Looking for recommendations on a new cutting board.  Would like something for cutting cooked/raw meats but also good for cutting veggies.  Been looking at end grain cutting boards as well as long grain cutting boards.


----------



## mike243 (Oct 24, 2020)

I like heavy plastic for raw meat and bamboo for veggies and cooked meats . plastic does deteriorate over the years and will need replaced  like wooden boards, never had a high dollar 1 but they are out there


----------



## robrpb (Oct 24, 2020)

Here are a couple sites to look at for quality boards.









						Premium wood cutting boards & butcher block in maple, walnut, cherry
					

The Boardsmith makes the finest wood butcher block available out of premium hardwoods like maple, walnut and cherry. Out butcher block cutting boards are prized by chefs, gourmands, and knife collectors.




					theboardsmith.com
				




Should I use two boards, one for raw meat and one for vegetables?
This is a popular idea. But proper sanitation and cleaning will reduce the chances for cross contamination. To be sure, cut the raw vegetables first then raw meats. Wash thoroughly and sanitize accordingly.









						Engagement Rings - Wedding Rings & Fine Jewelry | CustomMade
					

Get the perfect engagement ring, made just for you.




					www.custommade.com


----------



## rc4u (Oct 24, 2020)

my plastic one has groove around and i have sanded it several times, its pretty big. and like above like bamboo


----------



## chopsaw (Oct 24, 2020)

I make my own , but have an old one that I still use the most .  I have a plastic one I use for veggies . 
I add a juice groove and non skid feet to mine , but could leave the feet off and use it 2 sided . Groove side for meats , flat side for veg and stuff . Groove = carving board , no groove = cutting board . Just in case you get to looking and wonder what the difference is . 
I like the edge grain boards myself . These are dusty from sitting in the shop . 










Fresh coat of board oil .


----------



## gmc2003 (Oct 24, 2020)

cooter79 said:


> Looking for recommendations on a new cutting board.  Would like something for cutting cooked/raw meats but also good for cutting veggies.  Been looking at end grain cutting boards as well as long grain cutting boards.
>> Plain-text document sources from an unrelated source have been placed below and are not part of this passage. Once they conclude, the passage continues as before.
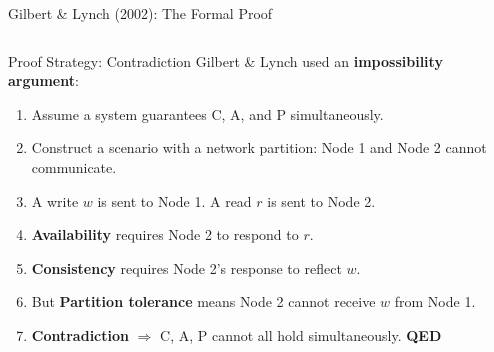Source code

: \documentclass[aspectratio=169,10pt]{beamer}
\begin{document}
\begin{frame}{Gilbert \& Lynch (2002): The Formal Proof}
  \begin{columns}[T]
      \begin{block}{Proof Strategy: Contradiction}
        Gilbert \& Lynch used an \textbf{impossibility argument}:
        \vspace{4pt}
        \begin{enumerate}
          \item Assume a system guarantees C, A, and P simultaneously.
          \item Construct a scenario with a network partition: Node 1 and Node 2 cannot communicate.
          \item A write $w$ is sent to Node 1.  A read $r$ is sent to Node 2.
          \item \textbf{Availability} requires Node 2 to respond to $r$.
          \item \textbf{Consistency} requires Node 2's response to reflect $w$.
          \item But \textbf{Partition tolerance} means Node 2 cannot receive $w$ from Node 1.
          \item \textbf{Contradiction} $\Rightarrow$ C, A, P cannot all hold simultaneously. \hfill\textbf{QED}
        \end{enumerate}
      \end{block}

      \vspace{4pt}
      \begin{center}
\end{center}
\end{columns}
\end{frame}
\end{document}

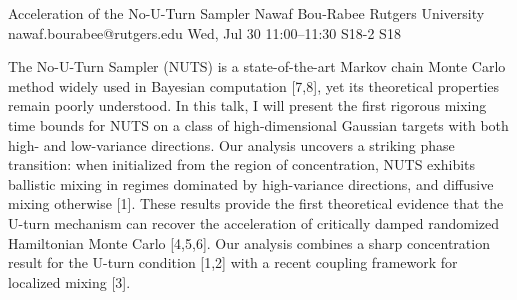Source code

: \begin{talk}
  {Acceleration of the No-U-Turn Sampler}%
  {Nawaf Bou-Rabee}%
  {Rutgers University}%
  {nawaf.bourabee@rutgers.edu}%
  {}%
  {}%
  {Wed, Jul 30 11:00–11:30}%
  {S18-2}%
  {S18}%
  {}%
  
				
			

\medskip

The No-U-Turn Sampler (NUTS) is a state-of-the-art Markov chain Monte Carlo method widely used in Bayesian computation [7,8], yet its theoretical properties remain poorly understood. In this talk, I will present the first rigorous mixing time bounds for NUTS on a class of high-dimensional Gaussian targets with both high- and low-variance directions. Our analysis uncovers a striking phase transition: when initialized from the region of concentration, NUTS exhibits ballistic mixing in regimes dominated by high-variance directions, and diffusive mixing otherwise [1]. These results provide the first theoretical evidence that the U-turn mechanism can recover the acceleration of critically damped randomized Hamiltonian Monte Carlo [4,5,6].  Our analysis combines a sharp concentration result for the U-turn condition [1,2] with a recent coupling framework for localized mixing [3]. 


\end{talk}

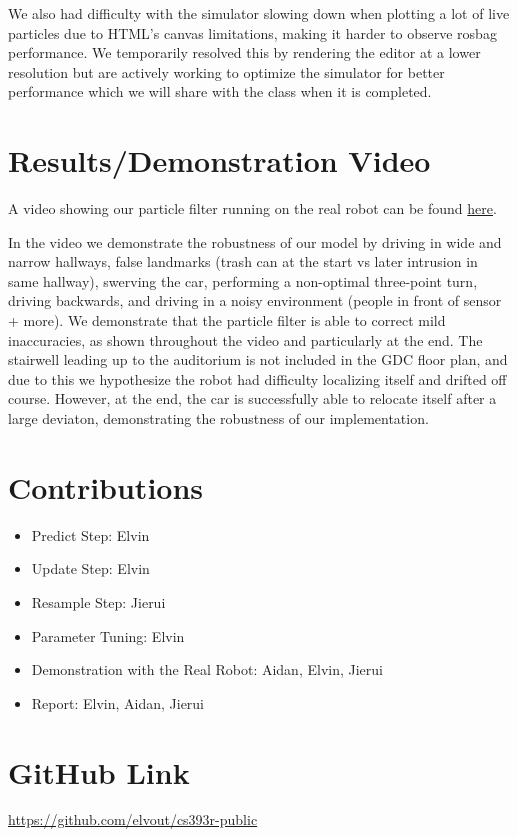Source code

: \documentclass[11pt]{article}
\begin{document}
We also had difficulty with the simulator slowing down when plotting a lot of
live particles due to HTML's canvas limitations, making it harder to observe
rosbag performance. We temporarily resolved this by rendering the editor at a
lower resolution but are actively working to optimize the simulator for better
performance which we will share with the class when it is completed.

\section{Results/Demonstration Video}

A video showing our particle filter running on the real robot can be found
\href{https://drive.google.com/file/d/1xbL8haRyl_F6Kn7htrOQPeWww6VWr7wj/view?usp=sharing}{here}.

In the video we demonstrate the robustness of our model by driving in wide and
narrow hallways, false landmarks (trash can at the start vs later intrusion in
same hallway), swerving the car, performing a non-optimal three-point turn,
driving backwards, and driving in a noisy environment (people in front of sensor
+ more). We demonstrate that the particle filter is able to correct mild
inaccuracies, as shown throughout the video and particularly at the end. The
stairwell leading up to the auditorium is not included in the GDC floor plan,
and due to this we hypothesize the robot had difficulty localizing itself and
drifted off course. However, at the end, the car is successfully able to
relocate itself after a large deviaton, demonstrating the robustness of our
implementation.

\section{Contributions}

\begin{itemize}
    \setlength\itemsep{0pt}
    \item Predict Step: Elvin
    \item Update Step: Elvin
    \item Resample Step: Jierui
    \item Parameter Tuning: Elvin
    \item Demonstration with the Real Robot: Aidan, Elvin, Jierui
    \item Report: Elvin, Aidan, Jierui
\end{itemize}

\section{GitHub Link}

\href{https://github.com/elvout/cs393r-public}{https://github.com/elvout/cs393r-public}
\end{document}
Chop makes some beautiful boards. If you sweet talk him maybe you can work out a deal.

Chris


----------



## daspyknows (Oct 24, 2020)

chopsaw said:


> I make my own , but have an old one that I still use the most .  I have a plastic one I use for veggies .
> I add a juice groove and non skid feet to mine , but could leave the feet off and use it 2 sided . Groove side for meats , flat side for veg and stuff . Groove = carving board , no groove = cutting board . Just in case you get to looking and wonder what the difference is .
> I like the edge grain boards myself . These are dusty from sitting in the shop .
> View attachment 468030
> ...


 Those look really nice.

When I remodeled the kitchen there was a chunk or granite countertop left that was cut and turned into a cutting board.  I also have a bunch of cheap plastic ones I use for awhile then toss.


----------



## cooter79 (Oct 24, 2020)

I have all the tools and lumber to make one but most of my projects are furniture related. I keep trying to set aside time and material for one but always give it up to another project. Probably going to do a walnut/maple with a hint of cherry end grain with a juice groove.


----------



## robrpb (Oct 24, 2020)

chopsaw
, very nice craftsmanship.


----------



## noboundaries (Oct 24, 2020)

We've got 8 plastic boards of 4 different sizes. They are used only once for vegetables or meat before being sanitized in the dishwasher. Also have a bamboo board I've never used. And a large heavy Corian board that I use when I bake bread, pie crusts, cookies, etc.


----------



## Fueling Around (Oct 24, 2020)

I use bamboo boards.  Cheap and they last a long time.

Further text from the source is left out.